**The task:** Reproduce the entries below in full, word for word.

**Listed records:**

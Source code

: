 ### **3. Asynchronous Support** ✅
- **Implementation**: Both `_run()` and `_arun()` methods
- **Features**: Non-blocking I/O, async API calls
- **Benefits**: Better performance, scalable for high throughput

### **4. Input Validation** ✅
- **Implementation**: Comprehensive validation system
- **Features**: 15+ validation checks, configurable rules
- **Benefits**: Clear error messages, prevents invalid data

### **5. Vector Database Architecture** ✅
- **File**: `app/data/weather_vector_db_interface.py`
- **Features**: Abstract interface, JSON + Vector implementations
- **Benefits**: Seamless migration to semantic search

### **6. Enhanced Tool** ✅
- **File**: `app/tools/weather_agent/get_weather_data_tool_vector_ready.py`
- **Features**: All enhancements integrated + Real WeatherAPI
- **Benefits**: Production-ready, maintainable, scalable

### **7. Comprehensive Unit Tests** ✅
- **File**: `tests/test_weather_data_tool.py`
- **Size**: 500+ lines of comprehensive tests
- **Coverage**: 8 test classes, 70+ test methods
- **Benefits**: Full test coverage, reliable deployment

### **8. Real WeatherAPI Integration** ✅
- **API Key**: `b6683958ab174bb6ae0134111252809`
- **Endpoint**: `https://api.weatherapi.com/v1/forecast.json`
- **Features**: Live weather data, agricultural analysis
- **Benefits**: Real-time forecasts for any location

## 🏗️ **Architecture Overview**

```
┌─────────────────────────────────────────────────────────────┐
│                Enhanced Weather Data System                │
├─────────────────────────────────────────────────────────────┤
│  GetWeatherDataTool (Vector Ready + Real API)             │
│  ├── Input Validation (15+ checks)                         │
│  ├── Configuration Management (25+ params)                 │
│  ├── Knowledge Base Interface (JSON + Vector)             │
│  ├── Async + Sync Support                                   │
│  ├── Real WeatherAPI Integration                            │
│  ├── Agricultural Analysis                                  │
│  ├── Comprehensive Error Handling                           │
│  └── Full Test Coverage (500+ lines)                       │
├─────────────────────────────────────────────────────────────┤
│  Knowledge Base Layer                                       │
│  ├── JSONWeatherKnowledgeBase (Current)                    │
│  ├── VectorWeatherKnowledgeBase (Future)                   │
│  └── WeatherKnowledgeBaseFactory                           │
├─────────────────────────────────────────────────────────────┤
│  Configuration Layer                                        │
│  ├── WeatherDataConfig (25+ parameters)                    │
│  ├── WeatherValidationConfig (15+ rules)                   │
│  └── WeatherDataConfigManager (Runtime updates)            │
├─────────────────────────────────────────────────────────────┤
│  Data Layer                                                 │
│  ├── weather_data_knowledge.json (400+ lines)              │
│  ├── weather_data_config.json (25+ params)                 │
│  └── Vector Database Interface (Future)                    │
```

**Solution below:**
Source code

: ### **3. Asynchronous Support** ✅
- **Implementation**: Both `_run()` and `_arun()` methods
- **Features**: Non-blocking I/O, async API calls
- **Benefits**: Better performance, scalable for high throughput

### **4. Input Validation** ✅
- **Implementation**: Comprehensive validation system
- **Features**: 15+ validation checks, configurable rules
- **Benefits**: Clear error messages, prevents invalid data

### **5. Vector Database Architecture** ✅
- **File**: `app/data/weather_vector_db_interface.py`
- **Features**: Abstract interface, JSON + Vector implementations
- **Benefits**: Seamless migration to semantic search

### **6. Enhanced Tool** ✅
- **File**: `app/tools/weather_agent/get_weather_data_tool_vector_ready.py`
- **Features**: All enhancements integrated + Real WeatherAPI
- **Benefits**: Production-ready, maintainable, scalable

### **7. Comprehensive Unit Tests** ✅
- **File**: `tests/test_weather_data_tool.py`
- **Size**: 500+ lines of comprehensive tests
- **Coverage**: 8 test classes, 70+ test methods
- **Benefits**: Full test coverage, reliable deployment

### **8. Real WeatherAPI Integration** ✅
- **API Key**: `b6683958ab174bb6ae0134111252809`
- **Endpoint**: `https://api.weatherapi.com/v1/forecast.json`
- **Features**: Live weather data, agricultural analysis
- **Benefits**: Real-time forecasts for any location

## 🏗️ **Architecture Overview**

```
┌─────────────────────────────────────────────────────────────┐
│                Enhanced Weather Data System                │
├─────────────────────────────────────────────────────────────┤
│  GetWeatherDataTool (Vector Ready + Real API)             │
│  ├── Input Validation (15+ checks)                         │
│  ├── Configuration Management (25+ params)                 │
│  ├── Knowledge Base Interface (JSON + Vector)             │
│  ├── Async + Sync Support                                   │
│  ├── Real WeatherAPI Integration                            │
│  ├── Agricultural Analysis                                  │
│  ├── Comprehensive Error Handling                           │
│  └── Full Test Coverage (500+ lines)                       │
├─────────────────────────────────────────────────────────────┤
│  Knowledge Base Layer                                       │
│  ├── JSONWeatherKnowledgeBase (Current)                    │
│  ├── VectorWeatherKnowledgeBase (Future)                   │
│  └── WeatherKnowledgeBaseFactory                           │
├─────────────────────────────────────────────────────────────┤
│  Configuration Layer                                        │
│  ├── WeatherDataConfig (25+ parameters)                    │
│  ├── WeatherValidationConfig (15+ rules)                   │
│  └── WeatherDataConfigManager (Runtime updates)            │
├─────────────────────────────────────────────────────────────┤
│  Data Layer                                                 │
│  ├── weather_data_knowledge.json (400+ lines)              │
│  ├── weather_data_config.json (25+ params)                 │
│  └── Vector Database Interface (Future)                    │
```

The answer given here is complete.